O Brasil inaugurou em 2026 um novo capítulo em sua gestão territorial com a entrada em vigor da Lei Geral do Licenciamento Ambiental. A Lei número 15.190/2025 chega com a promessa de enterrar décadas de burocracia e assimetria normativa entre os estados, mas desembarca em um terreno minado por controvérsias jurídicas e temores sobre a integridade dos biomas nacionais. Enquanto setores produtivos celebram a celeridade e a previsibilidade, especialistas em direito ambiental alertam para um possível desmonte das salvaguardas que protegem a biodiversidade e os povos tradicionais. O cenário é de uma modernização necessária que, para muitos, corre o risco de sacrificar a segurança técnica no altar da agilidade econômica.

O fim do nó burocrático e a era da autodeclaração
O pilar central da nova legislação é a simplificação. A introdução da Licença por Adesão e Compromisso representa uma mudança de paradigma: o Estado deixa de ser o revisor onipresente de cada detalhe para confiar na declaração do empreendedor. Nesta modalidade, o licenciamento ocorre de forma automática para atividades de baixo ou médio impacto, desde que o responsável ateste o cumprimento das normas ambientais. É a aplicação do conceito de boa-fé ao balcão dos órgãos licenciadores, visando desafogar as pastas ambientais de processos repetitivos e de menor risco.
Para o agronegócio, as mudanças são ainda mais profundas. Atividades fundamentais como o cultivo de grãos, a pecuária extensiva e até a construção de pequenas barragens para irrigação ganharam o selo de dispensa de licenciamento, sob a condição de que o imóvel esteja em conformidade com o Código Florestal. O governo argumenta que, ao vincular a isenção à regularidade do Cadastro Ambiental Rural, incentiva-se a preservação ativa. No entanto, o Ministério do Meio Ambiente e Mudança do Clima já sinaliza com a edição de decretos para evitar que essa flexibilização se transforme em um cheque em branco para o desmatamento, buscando um equilíbrio que impeça o retrocesso nas metas climáticas brasileiras.

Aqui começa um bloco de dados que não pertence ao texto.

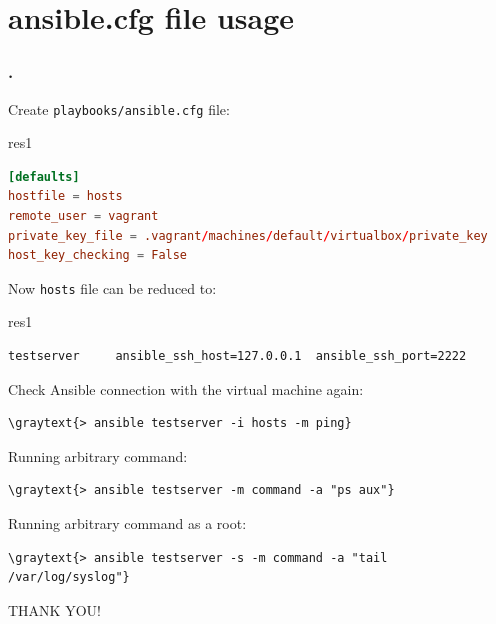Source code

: \documentclass[pdf, 8pt, unicode, t]{beamer} %
\newcommand{\bluetext}[1]{{\usebeamercolor[fg]{bluetext_color}#1}}
\newcommand{\graytext}[1]{{\usebeamercolor[fg]{graytext_color}#1}}
\newcommand{\frametitlesection}{\frametitle{\thesection. \secname}}
\begin{document}
\section{ansible.cfg file usage }
\begin{frame}[fragile]
\frametitlesection
Create \verb|playbooks/ansible.cfg| file:

\hspace{1em}
\begin{beamercolorbox}[wd=0.75\textwidth,sep=-0.5em,rounded=true,shadow=true,center]{res1}
\begin{lstlisting}[language=conf]
[defaults]
hostfile = hosts
remote_user = vagrant
private_key_file = .vagrant/machines/default/virtualbox/private_key
host_key_checking = False
\end{lstlisting}
\end{beamercolorbox}

\vspace{2em}
Now \verb|hosts| file can be reduced to:

\hspace{1em}
\begin{beamercolorbox}[wd=0.75\textwidth,sep=-0.5em,rounded=true,shadow=true,center]{res1}
\small
\begin{Verbatim}
testserver     ansible_ssh_host=127.0.0.1  ansible_ssh_port=2222
\end{Verbatim}
\end{beamercolorbox}

\vspace{1.5em}
\normalsize
Check Ansible connection with the virtual machine again:
\begin{Verbatim}[commandchars=\\\{\}]
\graytext{> ansible testserver -i hosts -m ping}
\end{Verbatim}

\vspace{1em}
Running arbitrary command:
\begin{Verbatim}[commandchars=\\\{\}]
\graytext{> ansible testserver -m command -a "ps aux"}
\end{Verbatim}

\vspace{1em}
Running arbitrary command as a root:
\begin{Verbatim}[commandchars=\\\{\}]
\graytext{> ansible testserver -s -m command -a "tail /var/log/syslog"}
\end{Verbatim}
\end{frame}
\begin{frame}[plain,c,label=thanks]
\begin{center}
\textrm{\bluetext{\Large THANK YOU!}}
\end{center}
\end{frame}
\end{document}
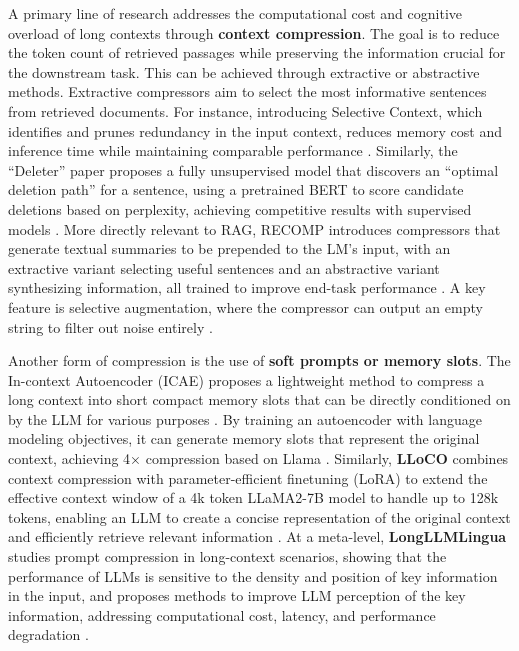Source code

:\documentclass[11pt]{article}
\begin{document}
A primary line of research addresses the computational cost and cognitive overload of long contexts through \textbf{context compression}. The goal is to reduce the token count of retrieved passages while preserving the information crucial for the downstream task. This can be achieved through extractive or abstractive methods. Extractive compressors aim to select the most informative sentences from retrieved documents. For instance, introducing Selective Context, which identifies and prunes redundancy in the input context, reduces memory cost and inference time while maintaining comparable performance \cite{ref162}. Similarly, the ``Deleter'' paper proposes a fully unsupervised model that discovers an ``optimal deletion path'' for a sentence, using a pretrained BERT to score candidate deletions based on perplexity, achieving competitive results with supervised models \cite{ref163}. More directly relevant to RAG, RECOMP introduces compressors that generate textual summaries to be prepended to the LM's input, with an extractive variant selecting useful sentences and an abstractive variant synthesizing information, all trained to improve end-task performance \cite{ref164}. A key feature is selective augmentation, where the compressor can output an empty string to filter out noise entirely \cite{ref164}.

Another form of compression is the use of \textbf{soft prompts or memory slots}. The In-context Autoencoder (ICAE) proposes a lightweight method to compress a long context into short compact memory slots that can be directly conditioned on by the LLM for various purposes \cite{ref165}. By training an autoencoder with language modeling objectives, it can generate memory slots that represent the original context, achieving 4× compression based on Llama \cite{ref165}. Similarly, \textbf{LLoCO} combines context compression with parameter-efficient finetuning (LoRA) to extend the effective context window of a 4k token LLaMA2-7B model to handle up to 128k tokens, enabling an LLM to create a concise representation of the original context and efficiently retrieve relevant information \cite{ref166}. At a meta-level, \textbf{LongLLMLingua} studies prompt compression in long-context scenarios, showing that the performance of LLMs is sensitive to the density and position of key information in the input, and proposes methods to improve LLM perception of the key information, addressing computational cost, latency, and performance degradation \cite{ref167}.
\end{document}
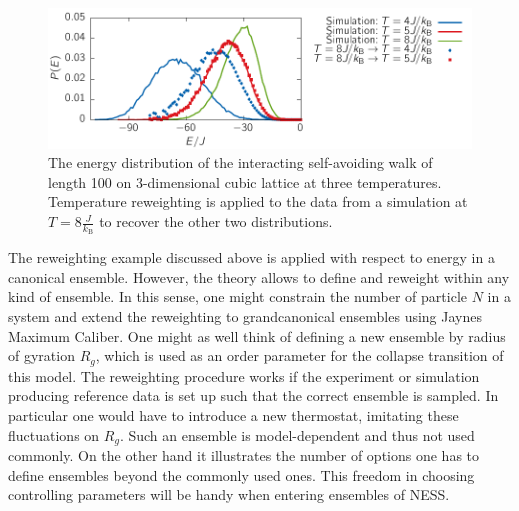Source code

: \begin{figure}

 \includegraphics{../plots/Jaynes/ISAW.pdf}
 \caption[Equilibrium-reweighted energy distribution of the interacting self-avoiding walk.]{The energy distribution of the interacting self-avoiding walk of length 100 on 3-dimensional cubic lattice at three temperatures. Temperature reweighting is applied to the data from a simulation at $T = 8 \frac{J}{k_{\textrm{B}}}  $ to recover the other two distributions. 
 } \label{fig:ISAW}
\end{figure}

The reweighting example discussed above is applied with respect to energy in a canonical ensemble. However, the theory allows to define and reweight within any kind of ensemble. In this sense, one might constrain the number of particle $N$ in a system and extend the reweighting to grandcanonical ensembles using Jaynes Maximum Caliber. One might as well think of defining a new ensemble by radius of gyration $R_g$, which is used as an order parameter for the collapse transition of this model. The reweighting procedure works if the experiment or simulation producing reference data is set up such that the correct ensemble is sampled. In particular one would have to introduce a new thermostat, imitating these fluctuations on $R_g$. Such an ensemble is model-dependent and thus not used commonly. On the other hand it illustrates the number of options one has to define ensembles beyond the commonly used ones. This freedom in choosing controlling parameters will be handy when entering ensembles of NESS. 



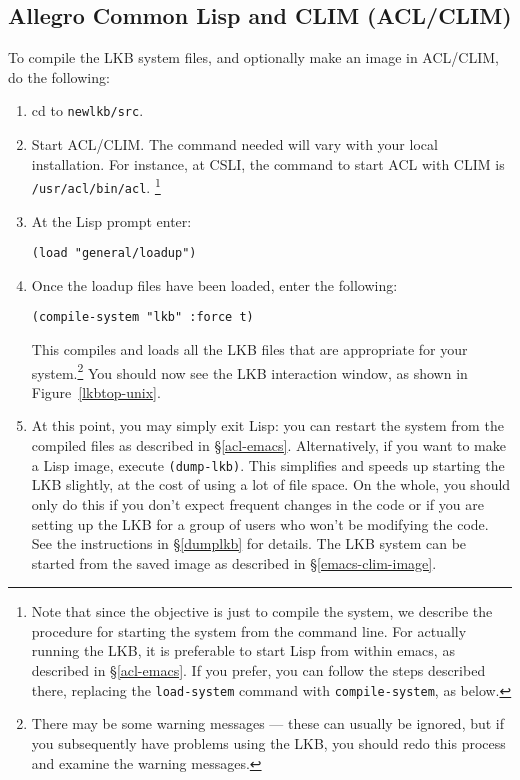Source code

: \documentclass[12pt]{report}
\begin{document}
\subsection{Allegro Common Lisp and CLIM (ACL/CLIM)}
\label{acl-src}

To compile the LKB system files, and optionally make an image
in ACL/CLIM, do the following:
\begin{enumerate}
\item cd to \verb+newlkb/src+.  
\item Start ACL/CLIM.  The command needed will vary with your local
installation.  For instance,
at CSLI, the command to start ACL with CLIM is \verb+/usr/acl/bin/acl+.
\footnote{Note that since the objective is just to compile the system,
we describe the procedure for
starting the system from the command line.  For actually running the LKB,
it is preferable to start Lisp from within emacs, as described
in \S\ref{acl-emacs}.  If you prefer, you can follow the steps described
there, replacing the {\tt load-system} command with {\tt compile-system},
as below.}
\item At the Lisp prompt enter:
\begin{verbatim}
(load "general/loadup") 
\end{verbatim}
\item Once the loadup files have been loaded, enter the following:
\begin{verbatim}
(compile-system "lkb" :force t)
\end{verbatim}
This compiles and loads all the LKB files that are appropriate for
your system.\footnote{There may be
some warning messages --- these can usually be ignored, but if you subsequently
have problems using the LKB, you should redo this process
and examine the warning messages.}
You
should now see the LKB interaction window, as shown in 
Figure~\ref{lkbtop-unix}.
\item At this point, you may simply exit Lisp:
you can restart the system from the compiled files
as described in \S\ref{acl-emacs}.
Alternatively, if you want to make a Lisp image, execute \verb+(dump-lkb)+.
This simplifies and speeds up starting the LKB slightly, at the cost of
using a lot of file space.
On the whole, you should only do this if you don't expect
frequent changes in the code or if you are setting up the LKB for
a group of users who won't be modifying the code.
See the instructions in \S\ref{dumplkb} for details.
The LKB system can be started from the saved image as described in 
\S\ref{emacs-clim-image}.
\end{enumerate}
\end{document}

Empreendimentos estratégicos e o peso das decisões políticas
Uma das inovações mais debatidas é a criação da Licença Ambiental Especial, destinada a projetos considerados estratégicos pelo Poder Executivo. Grandes obras de infraestrutura, como usinas hidrelétricas e rodovias, passam a ter um rito prioritário e monofásico. A intenção é evitar que investimentos bilionários fiquem parados em análises que, por vezes, levam mais de uma década. Por outro lado, entidades como o Observatório do Clima criticam o que chamam de politização do licenciamento, temendo que critérios técnicos sejam atropelados por conveniências governamentais momentâneas.
A lei também redefine o papel das instituições financeiras e dos servidores públicos. Bancos como o BNDES agora têm a obrigação restrita de verificar a existência da licença, sem o dever de fiscalizar o dia a dia da operação para evitar responsabilidade solidária por danos ambientais. Paralelamente, os técnicos dos órgãos licenciadores ganharam um escudo jurídico: só respondem criminalmente se for comprovado o dolo, protegendo o funcionalismo de punições por erros interpretativos ou técnicos de boa-fé. É uma tentativa clara de destravar a caneta de quem decide, reduzindo o medo da judicialização que historicamente paralisou o licenciamento no Brasil.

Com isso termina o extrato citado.